Assignment |
When you find the word "alpha" in a line of the entries, please copy the whole line.

Records from a data collection:
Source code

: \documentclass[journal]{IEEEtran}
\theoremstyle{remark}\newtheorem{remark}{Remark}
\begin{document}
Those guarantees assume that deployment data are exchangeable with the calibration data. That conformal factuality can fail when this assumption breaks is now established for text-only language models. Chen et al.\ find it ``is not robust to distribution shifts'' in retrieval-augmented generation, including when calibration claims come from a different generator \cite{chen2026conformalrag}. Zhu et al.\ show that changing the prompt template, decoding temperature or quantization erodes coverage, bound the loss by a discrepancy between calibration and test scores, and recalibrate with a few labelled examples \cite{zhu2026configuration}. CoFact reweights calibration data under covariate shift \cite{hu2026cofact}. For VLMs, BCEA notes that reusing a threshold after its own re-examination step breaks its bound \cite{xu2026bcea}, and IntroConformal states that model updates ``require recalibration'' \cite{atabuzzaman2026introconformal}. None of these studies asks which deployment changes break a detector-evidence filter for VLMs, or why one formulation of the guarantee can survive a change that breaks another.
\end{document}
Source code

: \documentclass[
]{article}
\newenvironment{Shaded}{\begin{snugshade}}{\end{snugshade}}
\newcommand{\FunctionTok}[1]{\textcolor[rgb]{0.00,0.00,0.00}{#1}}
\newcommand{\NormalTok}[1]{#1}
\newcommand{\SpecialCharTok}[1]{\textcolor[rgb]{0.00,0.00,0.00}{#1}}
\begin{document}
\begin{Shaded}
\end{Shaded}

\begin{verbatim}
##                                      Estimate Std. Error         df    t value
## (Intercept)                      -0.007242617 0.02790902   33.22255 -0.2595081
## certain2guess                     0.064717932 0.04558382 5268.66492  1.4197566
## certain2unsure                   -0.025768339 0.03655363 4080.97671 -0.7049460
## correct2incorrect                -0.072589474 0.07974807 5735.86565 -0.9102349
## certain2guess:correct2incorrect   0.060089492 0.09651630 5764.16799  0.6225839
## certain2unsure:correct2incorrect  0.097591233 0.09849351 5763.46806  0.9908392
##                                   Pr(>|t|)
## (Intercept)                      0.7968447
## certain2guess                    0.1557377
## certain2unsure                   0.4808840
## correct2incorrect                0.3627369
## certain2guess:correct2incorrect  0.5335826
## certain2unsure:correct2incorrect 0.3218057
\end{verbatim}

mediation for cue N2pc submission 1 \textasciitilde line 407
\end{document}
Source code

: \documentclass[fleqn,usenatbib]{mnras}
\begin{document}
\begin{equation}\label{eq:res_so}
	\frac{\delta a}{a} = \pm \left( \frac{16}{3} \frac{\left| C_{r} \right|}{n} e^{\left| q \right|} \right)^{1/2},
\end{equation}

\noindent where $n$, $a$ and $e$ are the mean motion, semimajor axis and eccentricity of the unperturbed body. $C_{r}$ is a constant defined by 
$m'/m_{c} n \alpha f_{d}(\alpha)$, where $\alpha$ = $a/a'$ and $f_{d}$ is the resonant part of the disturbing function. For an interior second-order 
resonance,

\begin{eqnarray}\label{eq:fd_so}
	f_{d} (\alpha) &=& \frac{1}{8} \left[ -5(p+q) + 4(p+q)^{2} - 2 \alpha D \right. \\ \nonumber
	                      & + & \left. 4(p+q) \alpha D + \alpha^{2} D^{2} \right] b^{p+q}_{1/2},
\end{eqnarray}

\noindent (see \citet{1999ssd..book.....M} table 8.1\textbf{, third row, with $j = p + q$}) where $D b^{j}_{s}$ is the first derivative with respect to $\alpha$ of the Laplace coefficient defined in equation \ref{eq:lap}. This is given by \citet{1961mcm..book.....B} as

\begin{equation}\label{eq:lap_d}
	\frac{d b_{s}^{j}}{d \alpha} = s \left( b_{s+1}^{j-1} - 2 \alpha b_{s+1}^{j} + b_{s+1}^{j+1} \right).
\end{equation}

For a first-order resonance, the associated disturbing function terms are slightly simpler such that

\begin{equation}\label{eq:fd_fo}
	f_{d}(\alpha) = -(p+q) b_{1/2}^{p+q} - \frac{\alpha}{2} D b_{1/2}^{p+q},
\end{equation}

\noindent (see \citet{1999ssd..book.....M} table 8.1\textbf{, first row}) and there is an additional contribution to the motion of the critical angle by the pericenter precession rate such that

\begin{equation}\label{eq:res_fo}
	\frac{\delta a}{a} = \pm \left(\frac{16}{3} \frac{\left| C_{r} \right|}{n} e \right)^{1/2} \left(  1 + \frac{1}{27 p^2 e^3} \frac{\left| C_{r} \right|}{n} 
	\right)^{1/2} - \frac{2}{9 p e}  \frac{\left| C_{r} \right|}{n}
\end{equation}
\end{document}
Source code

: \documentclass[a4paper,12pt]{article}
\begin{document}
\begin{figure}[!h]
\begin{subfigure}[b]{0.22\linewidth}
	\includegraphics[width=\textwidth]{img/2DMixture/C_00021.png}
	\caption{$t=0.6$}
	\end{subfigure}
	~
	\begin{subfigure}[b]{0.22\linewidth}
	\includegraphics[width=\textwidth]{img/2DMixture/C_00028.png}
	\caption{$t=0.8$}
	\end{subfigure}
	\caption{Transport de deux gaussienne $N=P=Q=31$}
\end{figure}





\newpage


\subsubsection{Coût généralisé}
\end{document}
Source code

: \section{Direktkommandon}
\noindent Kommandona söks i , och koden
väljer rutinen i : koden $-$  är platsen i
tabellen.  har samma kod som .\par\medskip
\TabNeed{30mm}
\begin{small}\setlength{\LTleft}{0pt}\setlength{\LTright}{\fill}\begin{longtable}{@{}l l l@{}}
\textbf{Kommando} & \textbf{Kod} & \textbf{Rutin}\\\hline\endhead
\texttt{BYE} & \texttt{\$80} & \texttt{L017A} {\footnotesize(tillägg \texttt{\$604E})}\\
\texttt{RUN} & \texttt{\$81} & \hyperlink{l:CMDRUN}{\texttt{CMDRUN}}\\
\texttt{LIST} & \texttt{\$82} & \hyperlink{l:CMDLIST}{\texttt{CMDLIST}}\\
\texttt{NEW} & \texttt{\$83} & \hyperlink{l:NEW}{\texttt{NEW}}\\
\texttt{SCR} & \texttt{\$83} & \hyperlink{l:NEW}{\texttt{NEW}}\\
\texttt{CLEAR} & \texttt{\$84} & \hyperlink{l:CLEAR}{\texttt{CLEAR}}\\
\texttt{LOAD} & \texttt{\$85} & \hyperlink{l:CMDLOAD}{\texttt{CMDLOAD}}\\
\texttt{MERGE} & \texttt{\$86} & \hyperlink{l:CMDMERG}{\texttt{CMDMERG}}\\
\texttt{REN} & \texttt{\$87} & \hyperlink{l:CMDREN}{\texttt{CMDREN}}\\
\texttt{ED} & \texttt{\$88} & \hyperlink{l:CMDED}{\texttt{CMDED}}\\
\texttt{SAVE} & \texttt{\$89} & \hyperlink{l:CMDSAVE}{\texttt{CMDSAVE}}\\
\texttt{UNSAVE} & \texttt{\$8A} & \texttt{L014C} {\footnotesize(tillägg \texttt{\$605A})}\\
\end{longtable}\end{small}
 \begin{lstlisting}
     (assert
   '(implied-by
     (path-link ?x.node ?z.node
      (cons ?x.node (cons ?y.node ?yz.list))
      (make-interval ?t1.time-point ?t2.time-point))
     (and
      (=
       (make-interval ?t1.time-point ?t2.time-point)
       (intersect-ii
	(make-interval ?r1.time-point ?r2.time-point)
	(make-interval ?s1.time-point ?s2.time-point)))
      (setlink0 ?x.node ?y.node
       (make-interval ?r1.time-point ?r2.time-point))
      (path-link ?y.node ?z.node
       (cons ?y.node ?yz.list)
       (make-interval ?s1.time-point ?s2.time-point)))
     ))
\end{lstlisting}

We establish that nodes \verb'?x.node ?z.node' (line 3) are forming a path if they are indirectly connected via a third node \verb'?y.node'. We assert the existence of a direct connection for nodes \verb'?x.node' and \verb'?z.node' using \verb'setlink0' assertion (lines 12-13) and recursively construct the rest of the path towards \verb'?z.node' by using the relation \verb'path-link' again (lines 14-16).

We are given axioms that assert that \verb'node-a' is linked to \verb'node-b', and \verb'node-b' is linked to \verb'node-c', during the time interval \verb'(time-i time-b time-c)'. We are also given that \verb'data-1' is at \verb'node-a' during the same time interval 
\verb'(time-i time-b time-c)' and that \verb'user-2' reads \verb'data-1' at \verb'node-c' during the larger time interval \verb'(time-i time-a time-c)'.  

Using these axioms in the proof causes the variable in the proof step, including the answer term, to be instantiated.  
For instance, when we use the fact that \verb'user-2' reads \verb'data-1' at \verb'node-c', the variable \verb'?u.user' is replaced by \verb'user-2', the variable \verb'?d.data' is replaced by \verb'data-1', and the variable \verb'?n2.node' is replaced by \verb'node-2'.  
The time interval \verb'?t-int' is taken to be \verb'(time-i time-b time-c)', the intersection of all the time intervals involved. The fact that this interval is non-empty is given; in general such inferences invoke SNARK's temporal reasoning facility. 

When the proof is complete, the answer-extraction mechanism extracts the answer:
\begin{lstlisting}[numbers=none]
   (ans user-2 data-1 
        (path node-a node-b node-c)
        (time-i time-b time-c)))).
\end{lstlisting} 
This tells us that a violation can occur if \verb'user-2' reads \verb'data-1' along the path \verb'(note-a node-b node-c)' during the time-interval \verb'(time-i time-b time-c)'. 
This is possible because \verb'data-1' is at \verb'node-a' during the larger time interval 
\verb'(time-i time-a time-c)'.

Answer for the task |
$m'/m_{c} n \alpha f_{d}(\alpha)$, where $\alpha$ = $a/a'$ and $f_{d}$ is the resonant part of the disturbing function. For an interior second-order 
	f_{d} (\alpha) &=& \frac{1}{8} \left[ -5(p+q) + 4(p+q)^{2} - 2 \alpha D \right. \\ \nonumber
	                      & + & \left. 4(p+q) \alpha D + \alpha^{2} D^{2} \right] b^{p+q}_{1/2},
\noindent (see \citet{1999ssd..book.....M} table 8.1\textbf{, third row, with $j = p + q$}) where $D b^{j}_{s}$ is the first derivative with respect to $\alpha$ of the Laplace coefficient defined in equation \ref{eq:lap}. This is given by \citet{1961mcm..book.....B} as
	\frac{d b_{s}^{j}}{d \alpha} = s \left( b_{s+1}^{j-1} - 2 \alpha b_{s+1}^{j} + b_{s+1}^{j+1} \right).
	f_{d}(\alpha) = -(p+q) b_{1/2}^{p+q} - \frac{\alpha}{2} D b_{1/2}^{p+q},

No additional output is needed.